> Task brief
Below are the records; copy exactly the lines from the first through the one containing "This assignment involves", both included, and leave out the pictures.

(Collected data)
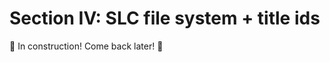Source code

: # Section IV: SLC file system + title ids


:construction: In construction! Come back later! :construction:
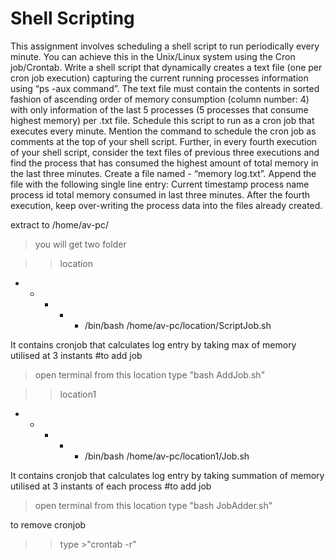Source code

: # Shell Scripting


This assignment involves scheduling a shell script to run periodically every minute. You can achieve this in the Unix/Linux system using the Cron job/Crontab.
Write a shell script that dynamically creates a text file (one per cron job execution) capturing the current running processes information using “ps -aux command”. The text file must contain the contents in sorted fashion of ascending order of memory consumption (column number: 4) with only information of the last 5 processes (5 processes that consume highest memory) per .txt file. Schedule this script to run as a cron job that executes every minute. Mention the command to schedule the cron job as comments at the top of your shell script.
Further, in every fourth execution of your shell script, consider the text files of previous three executions and find the process that has consumed the highest amount of total memory in the last three minutes. Create a file named - “memory log.txt”. Append the file with the following single line entry:
Current timestamp process name process id total memory consumed in last three minutes.
After the fourth execution, keep over-writing the process data into the files already created.


extract to /home/av-pc/
>you will get two folder

>>location

* * * * * /bin/bash /home/av-pc/location/ScriptJob.sh

It contains cronjob that calculates log entry by taking max of memory utilised at 3 instants
#to add job 
>open terminal from this location
>type "bash AddJob.sh"

>>location1

* * * * * /bin/bash /home/av-pc/location1/Job.sh

It contains cronjob that calculates log entry by taking summation of memory utilised at 3 instants of each process
#to add job 
>open terminal from this location
>type "bash JobAdder.sh"

to remove cronjob
>>type >"crontab -r"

> Completed exercise
Source code

: # Section IV: SLC file system + title ids


:construction: In construction! Come back later! :construction:
Source code

: # Shell Scripting


This assignment involves scheduling a shell script to run periodically every minute. You can achieve this in the Unix/Linux system using the Cron job/Crontab.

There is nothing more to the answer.